- **What to do**:
For every line in the records that has the word "right", make a copy.

- **Supplied material**:
===

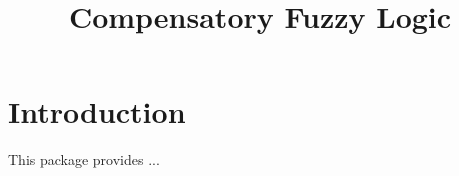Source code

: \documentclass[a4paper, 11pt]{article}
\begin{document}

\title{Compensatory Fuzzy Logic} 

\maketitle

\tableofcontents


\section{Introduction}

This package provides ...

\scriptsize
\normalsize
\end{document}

===

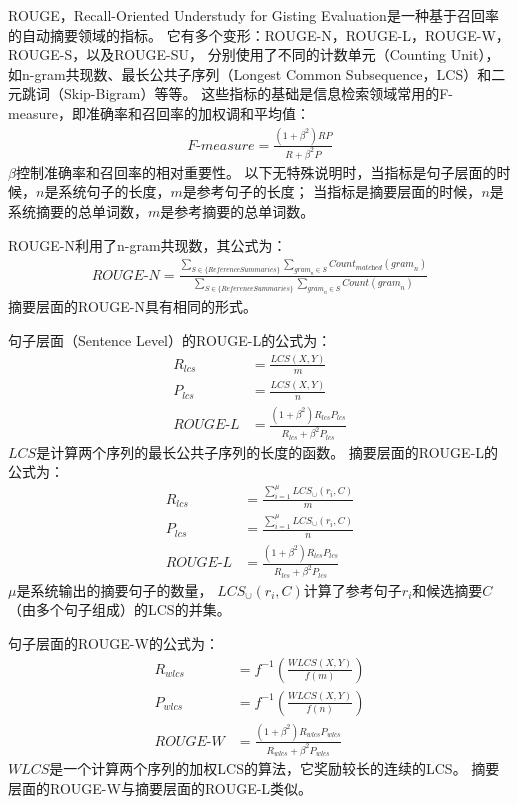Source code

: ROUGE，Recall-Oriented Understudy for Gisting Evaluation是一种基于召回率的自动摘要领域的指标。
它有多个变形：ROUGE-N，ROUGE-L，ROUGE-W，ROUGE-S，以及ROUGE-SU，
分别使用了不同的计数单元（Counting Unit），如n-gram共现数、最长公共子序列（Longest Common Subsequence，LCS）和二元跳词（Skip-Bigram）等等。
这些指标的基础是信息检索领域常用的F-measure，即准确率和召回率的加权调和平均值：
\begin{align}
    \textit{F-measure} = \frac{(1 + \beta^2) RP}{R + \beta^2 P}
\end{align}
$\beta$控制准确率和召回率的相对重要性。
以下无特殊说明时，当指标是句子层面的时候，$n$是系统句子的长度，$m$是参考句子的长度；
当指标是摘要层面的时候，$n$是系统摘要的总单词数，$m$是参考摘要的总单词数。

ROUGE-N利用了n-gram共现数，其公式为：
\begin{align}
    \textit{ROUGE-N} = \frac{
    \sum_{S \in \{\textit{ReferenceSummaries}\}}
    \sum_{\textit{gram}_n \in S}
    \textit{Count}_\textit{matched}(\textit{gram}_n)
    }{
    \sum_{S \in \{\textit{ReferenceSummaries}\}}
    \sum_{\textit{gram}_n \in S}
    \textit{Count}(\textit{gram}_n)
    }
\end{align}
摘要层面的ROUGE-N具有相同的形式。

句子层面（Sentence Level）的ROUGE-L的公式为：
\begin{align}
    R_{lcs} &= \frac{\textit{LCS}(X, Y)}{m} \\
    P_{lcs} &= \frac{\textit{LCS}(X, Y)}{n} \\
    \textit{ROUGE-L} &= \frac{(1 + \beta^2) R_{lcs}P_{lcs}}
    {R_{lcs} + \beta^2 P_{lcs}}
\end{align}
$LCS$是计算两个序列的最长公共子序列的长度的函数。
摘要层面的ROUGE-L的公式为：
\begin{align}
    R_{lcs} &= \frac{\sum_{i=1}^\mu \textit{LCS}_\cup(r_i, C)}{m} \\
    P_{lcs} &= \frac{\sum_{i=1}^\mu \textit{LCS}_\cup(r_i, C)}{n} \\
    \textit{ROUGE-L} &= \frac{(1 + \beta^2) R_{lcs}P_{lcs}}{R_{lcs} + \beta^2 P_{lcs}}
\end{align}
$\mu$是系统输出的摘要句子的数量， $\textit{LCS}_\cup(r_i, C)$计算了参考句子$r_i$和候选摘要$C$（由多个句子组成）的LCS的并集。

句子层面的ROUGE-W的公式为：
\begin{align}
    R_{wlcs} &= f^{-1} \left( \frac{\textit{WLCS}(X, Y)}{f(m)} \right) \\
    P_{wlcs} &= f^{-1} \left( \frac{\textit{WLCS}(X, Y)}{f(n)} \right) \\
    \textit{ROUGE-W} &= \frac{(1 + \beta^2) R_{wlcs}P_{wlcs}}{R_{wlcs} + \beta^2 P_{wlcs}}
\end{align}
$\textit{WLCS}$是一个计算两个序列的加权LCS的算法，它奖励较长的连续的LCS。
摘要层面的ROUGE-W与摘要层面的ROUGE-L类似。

===

- **Task output**:
    R_{wlcs} &= f^{-1} \left( \frac{\textit{WLCS}(X, Y)}{f(m)} \right) \\
    P_{wlcs} &= f^{-1} \left( \frac{\textit{WLCS}(X, Y)}{f(n)} \right) \\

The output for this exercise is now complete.